TRY IT - Starting with the line that contains "As a response" and stopping after the line that contains "data to handle", copy the entries below exactly. Include nothing else.

═════ DATASET ═════

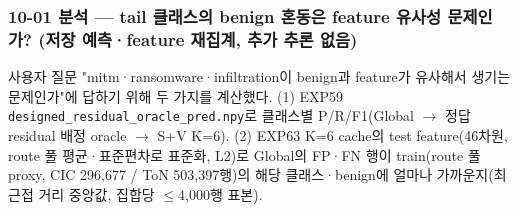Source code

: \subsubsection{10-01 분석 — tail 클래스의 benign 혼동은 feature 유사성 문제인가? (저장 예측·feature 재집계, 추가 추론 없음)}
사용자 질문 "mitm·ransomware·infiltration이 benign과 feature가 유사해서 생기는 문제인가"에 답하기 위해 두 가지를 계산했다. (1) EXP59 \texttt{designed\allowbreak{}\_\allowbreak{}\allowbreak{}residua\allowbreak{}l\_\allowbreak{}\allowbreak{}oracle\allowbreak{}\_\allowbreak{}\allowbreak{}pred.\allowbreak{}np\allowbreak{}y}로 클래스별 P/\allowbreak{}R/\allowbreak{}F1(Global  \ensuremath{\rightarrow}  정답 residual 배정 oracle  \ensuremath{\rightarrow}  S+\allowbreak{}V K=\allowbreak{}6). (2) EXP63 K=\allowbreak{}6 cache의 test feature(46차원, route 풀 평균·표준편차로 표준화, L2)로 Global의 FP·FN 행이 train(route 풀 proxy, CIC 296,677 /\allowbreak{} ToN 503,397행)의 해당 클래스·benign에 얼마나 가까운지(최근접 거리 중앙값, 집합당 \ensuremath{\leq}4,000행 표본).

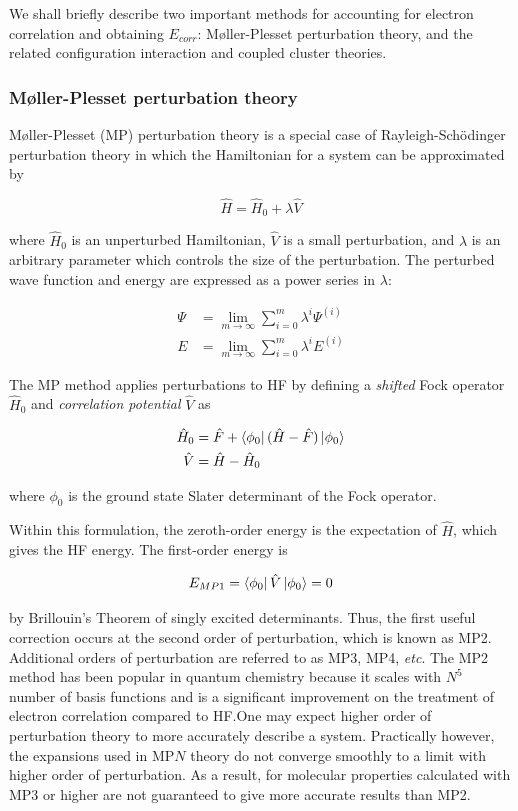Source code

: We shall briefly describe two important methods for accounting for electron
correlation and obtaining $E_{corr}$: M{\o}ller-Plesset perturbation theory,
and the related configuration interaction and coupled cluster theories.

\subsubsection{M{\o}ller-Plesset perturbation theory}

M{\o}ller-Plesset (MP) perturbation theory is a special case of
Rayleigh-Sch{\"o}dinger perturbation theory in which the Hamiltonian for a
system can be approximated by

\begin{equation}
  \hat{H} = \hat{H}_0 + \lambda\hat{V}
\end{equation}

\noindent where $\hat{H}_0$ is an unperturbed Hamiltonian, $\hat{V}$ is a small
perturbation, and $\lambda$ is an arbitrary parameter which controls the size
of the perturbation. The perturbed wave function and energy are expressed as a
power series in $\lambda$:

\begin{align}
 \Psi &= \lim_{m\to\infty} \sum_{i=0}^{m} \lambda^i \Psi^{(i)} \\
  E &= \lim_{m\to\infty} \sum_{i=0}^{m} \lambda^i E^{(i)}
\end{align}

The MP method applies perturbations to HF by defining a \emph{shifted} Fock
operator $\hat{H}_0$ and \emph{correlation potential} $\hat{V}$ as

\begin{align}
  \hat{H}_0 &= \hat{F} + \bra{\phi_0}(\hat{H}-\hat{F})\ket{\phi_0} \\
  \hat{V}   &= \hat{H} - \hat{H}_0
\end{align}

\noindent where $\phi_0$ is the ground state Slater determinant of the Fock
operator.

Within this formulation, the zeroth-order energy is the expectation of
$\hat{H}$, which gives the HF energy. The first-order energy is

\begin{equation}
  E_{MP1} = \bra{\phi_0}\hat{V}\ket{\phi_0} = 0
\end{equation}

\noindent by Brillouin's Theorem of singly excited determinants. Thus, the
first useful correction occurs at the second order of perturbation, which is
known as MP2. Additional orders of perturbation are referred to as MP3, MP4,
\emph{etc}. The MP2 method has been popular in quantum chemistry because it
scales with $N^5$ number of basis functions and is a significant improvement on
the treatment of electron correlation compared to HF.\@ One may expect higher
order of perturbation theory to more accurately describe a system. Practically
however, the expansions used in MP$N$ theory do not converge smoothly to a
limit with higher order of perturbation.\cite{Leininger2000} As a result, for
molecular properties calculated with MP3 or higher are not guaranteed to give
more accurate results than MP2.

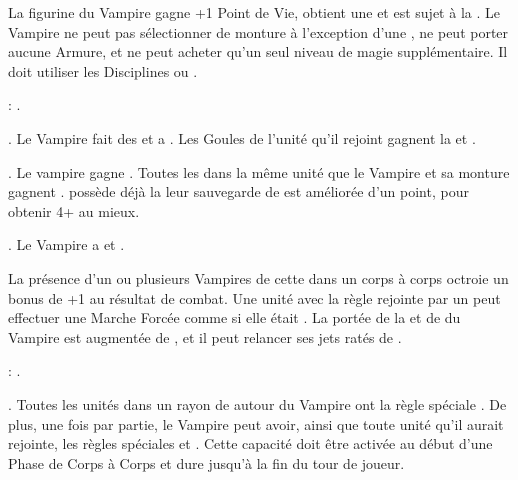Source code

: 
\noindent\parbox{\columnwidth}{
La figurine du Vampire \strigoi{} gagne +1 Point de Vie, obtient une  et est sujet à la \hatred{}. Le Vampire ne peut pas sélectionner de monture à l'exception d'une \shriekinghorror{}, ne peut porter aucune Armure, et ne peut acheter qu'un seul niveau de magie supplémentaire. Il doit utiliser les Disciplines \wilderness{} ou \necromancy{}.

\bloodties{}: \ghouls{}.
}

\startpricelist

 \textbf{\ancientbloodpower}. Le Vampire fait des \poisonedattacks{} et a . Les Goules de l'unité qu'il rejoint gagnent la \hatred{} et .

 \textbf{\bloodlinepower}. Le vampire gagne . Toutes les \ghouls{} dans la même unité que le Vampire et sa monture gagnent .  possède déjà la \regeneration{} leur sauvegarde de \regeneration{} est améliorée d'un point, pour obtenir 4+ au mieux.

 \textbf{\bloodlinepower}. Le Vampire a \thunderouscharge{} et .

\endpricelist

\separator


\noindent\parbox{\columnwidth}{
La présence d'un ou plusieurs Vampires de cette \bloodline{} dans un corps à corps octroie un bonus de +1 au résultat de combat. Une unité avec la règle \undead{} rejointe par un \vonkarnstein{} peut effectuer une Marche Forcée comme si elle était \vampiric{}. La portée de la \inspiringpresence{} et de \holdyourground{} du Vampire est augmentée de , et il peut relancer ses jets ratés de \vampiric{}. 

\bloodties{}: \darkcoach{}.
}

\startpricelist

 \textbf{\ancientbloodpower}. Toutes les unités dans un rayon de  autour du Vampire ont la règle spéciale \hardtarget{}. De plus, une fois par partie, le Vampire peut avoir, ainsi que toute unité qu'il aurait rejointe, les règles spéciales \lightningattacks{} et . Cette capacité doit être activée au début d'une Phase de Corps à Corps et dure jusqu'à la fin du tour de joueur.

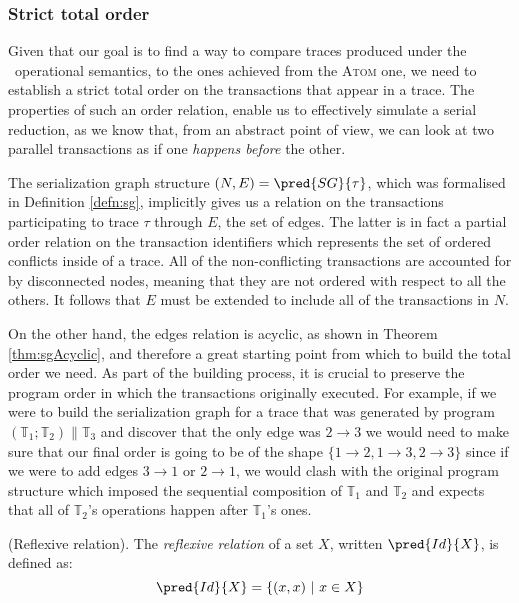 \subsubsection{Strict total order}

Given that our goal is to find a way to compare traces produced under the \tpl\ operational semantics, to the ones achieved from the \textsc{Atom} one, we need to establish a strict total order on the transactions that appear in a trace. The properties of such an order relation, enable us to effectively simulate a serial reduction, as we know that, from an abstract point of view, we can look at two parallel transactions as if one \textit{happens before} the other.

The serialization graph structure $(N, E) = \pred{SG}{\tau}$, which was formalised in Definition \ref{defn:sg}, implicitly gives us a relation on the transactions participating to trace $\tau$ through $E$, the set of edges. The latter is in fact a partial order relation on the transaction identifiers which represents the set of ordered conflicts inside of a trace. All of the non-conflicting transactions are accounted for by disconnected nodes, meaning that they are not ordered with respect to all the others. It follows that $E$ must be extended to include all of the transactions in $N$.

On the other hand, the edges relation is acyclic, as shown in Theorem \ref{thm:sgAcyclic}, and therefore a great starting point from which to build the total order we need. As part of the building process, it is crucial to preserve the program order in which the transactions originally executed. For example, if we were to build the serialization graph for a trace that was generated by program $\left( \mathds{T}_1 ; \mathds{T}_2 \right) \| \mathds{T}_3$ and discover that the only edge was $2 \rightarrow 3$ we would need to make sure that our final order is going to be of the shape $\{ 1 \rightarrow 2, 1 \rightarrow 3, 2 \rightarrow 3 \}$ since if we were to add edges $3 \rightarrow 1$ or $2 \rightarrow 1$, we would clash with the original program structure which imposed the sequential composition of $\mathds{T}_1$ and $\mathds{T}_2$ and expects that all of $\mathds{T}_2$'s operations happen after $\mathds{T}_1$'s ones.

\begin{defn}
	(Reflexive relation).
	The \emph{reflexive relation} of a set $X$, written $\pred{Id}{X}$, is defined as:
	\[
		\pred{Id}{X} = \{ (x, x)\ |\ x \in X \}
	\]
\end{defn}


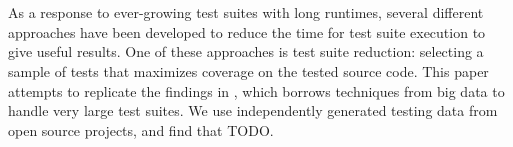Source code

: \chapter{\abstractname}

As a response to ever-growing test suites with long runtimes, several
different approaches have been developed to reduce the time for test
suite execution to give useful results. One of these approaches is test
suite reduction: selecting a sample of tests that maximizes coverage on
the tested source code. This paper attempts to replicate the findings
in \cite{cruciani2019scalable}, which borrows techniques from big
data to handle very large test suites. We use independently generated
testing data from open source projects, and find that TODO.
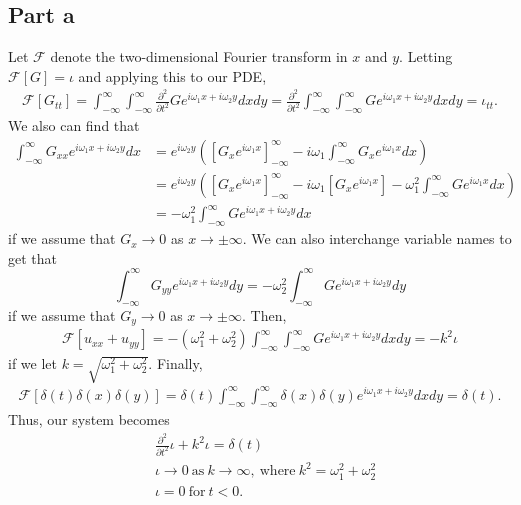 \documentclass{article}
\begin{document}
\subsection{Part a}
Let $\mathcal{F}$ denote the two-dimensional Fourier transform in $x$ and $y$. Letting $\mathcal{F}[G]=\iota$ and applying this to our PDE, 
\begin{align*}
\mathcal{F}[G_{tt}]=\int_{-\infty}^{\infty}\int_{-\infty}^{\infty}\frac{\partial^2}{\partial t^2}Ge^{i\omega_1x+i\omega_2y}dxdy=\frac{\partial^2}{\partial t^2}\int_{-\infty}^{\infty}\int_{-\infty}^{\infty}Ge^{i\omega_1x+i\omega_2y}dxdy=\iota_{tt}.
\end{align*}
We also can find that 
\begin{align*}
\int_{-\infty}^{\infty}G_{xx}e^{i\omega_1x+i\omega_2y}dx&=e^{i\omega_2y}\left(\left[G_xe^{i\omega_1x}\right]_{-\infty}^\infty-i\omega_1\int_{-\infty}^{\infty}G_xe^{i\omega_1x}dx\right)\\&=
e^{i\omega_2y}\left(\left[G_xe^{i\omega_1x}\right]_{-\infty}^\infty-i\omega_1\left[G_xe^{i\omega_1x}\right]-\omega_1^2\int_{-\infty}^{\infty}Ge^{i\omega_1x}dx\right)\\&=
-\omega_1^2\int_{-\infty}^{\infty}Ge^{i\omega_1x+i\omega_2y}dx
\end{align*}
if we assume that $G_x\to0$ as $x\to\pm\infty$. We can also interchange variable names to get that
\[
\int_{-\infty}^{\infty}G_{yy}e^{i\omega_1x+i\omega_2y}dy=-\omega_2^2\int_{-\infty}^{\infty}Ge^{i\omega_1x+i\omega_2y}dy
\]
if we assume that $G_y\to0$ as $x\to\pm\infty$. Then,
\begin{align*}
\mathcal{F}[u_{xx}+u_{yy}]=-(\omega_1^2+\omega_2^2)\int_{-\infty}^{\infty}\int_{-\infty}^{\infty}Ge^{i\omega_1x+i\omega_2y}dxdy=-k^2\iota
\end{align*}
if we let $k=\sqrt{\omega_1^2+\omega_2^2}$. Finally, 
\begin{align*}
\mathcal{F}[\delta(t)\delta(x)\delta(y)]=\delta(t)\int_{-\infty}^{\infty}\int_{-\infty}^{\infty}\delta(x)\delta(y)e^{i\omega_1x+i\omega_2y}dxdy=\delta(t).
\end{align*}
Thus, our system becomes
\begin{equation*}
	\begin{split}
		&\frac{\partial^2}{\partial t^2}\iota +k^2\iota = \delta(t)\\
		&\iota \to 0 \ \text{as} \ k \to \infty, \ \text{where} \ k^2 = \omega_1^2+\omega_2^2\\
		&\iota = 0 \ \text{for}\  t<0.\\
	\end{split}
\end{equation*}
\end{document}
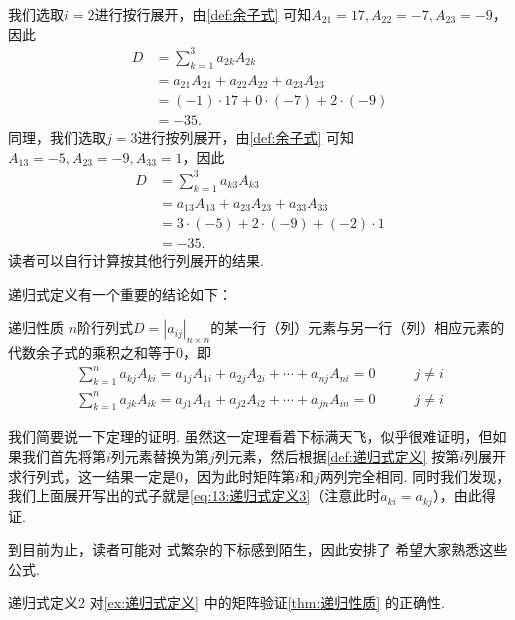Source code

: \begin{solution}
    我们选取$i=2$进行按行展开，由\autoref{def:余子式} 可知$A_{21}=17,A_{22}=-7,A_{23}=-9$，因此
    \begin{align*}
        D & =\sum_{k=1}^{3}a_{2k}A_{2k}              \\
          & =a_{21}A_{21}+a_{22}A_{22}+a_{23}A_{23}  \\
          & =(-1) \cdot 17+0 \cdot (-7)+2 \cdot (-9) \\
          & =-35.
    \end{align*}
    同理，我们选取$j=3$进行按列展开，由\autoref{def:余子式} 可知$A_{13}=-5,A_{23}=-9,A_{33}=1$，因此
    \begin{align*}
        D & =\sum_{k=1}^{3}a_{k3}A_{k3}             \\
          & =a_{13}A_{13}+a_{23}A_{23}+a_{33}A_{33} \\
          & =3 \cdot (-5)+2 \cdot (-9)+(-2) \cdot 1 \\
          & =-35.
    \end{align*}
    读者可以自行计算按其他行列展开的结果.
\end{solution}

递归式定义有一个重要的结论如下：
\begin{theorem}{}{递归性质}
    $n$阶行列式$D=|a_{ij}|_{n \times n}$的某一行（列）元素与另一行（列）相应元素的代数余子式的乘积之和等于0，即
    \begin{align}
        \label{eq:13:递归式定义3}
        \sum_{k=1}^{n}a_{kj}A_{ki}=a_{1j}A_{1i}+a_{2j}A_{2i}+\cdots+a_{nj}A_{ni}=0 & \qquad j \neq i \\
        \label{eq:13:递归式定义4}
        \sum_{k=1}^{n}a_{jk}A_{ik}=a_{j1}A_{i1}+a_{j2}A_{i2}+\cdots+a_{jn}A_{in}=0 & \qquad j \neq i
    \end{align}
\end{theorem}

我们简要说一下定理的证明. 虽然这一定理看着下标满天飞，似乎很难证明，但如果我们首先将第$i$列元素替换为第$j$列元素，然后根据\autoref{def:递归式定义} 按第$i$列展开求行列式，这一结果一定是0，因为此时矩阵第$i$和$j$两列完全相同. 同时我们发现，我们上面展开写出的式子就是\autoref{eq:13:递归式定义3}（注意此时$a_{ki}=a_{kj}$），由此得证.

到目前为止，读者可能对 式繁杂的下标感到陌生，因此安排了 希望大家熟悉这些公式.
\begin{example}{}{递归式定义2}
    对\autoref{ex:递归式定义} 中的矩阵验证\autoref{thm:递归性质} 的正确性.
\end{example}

═════

YOUR SOLUTION -
As a response to ever-growing test suites with long runtimes, several
different approaches have been developed to reduce the time for test
suite execution to give useful results. One of these approaches is test
suite reduction: selecting a sample of tests that maximizes coverage on
the tested source code. This paper attempts to replicate the findings
in \cite{cruciani2019scalable}, which borrows techniques from big
data to handle very large test suites. We use independently generated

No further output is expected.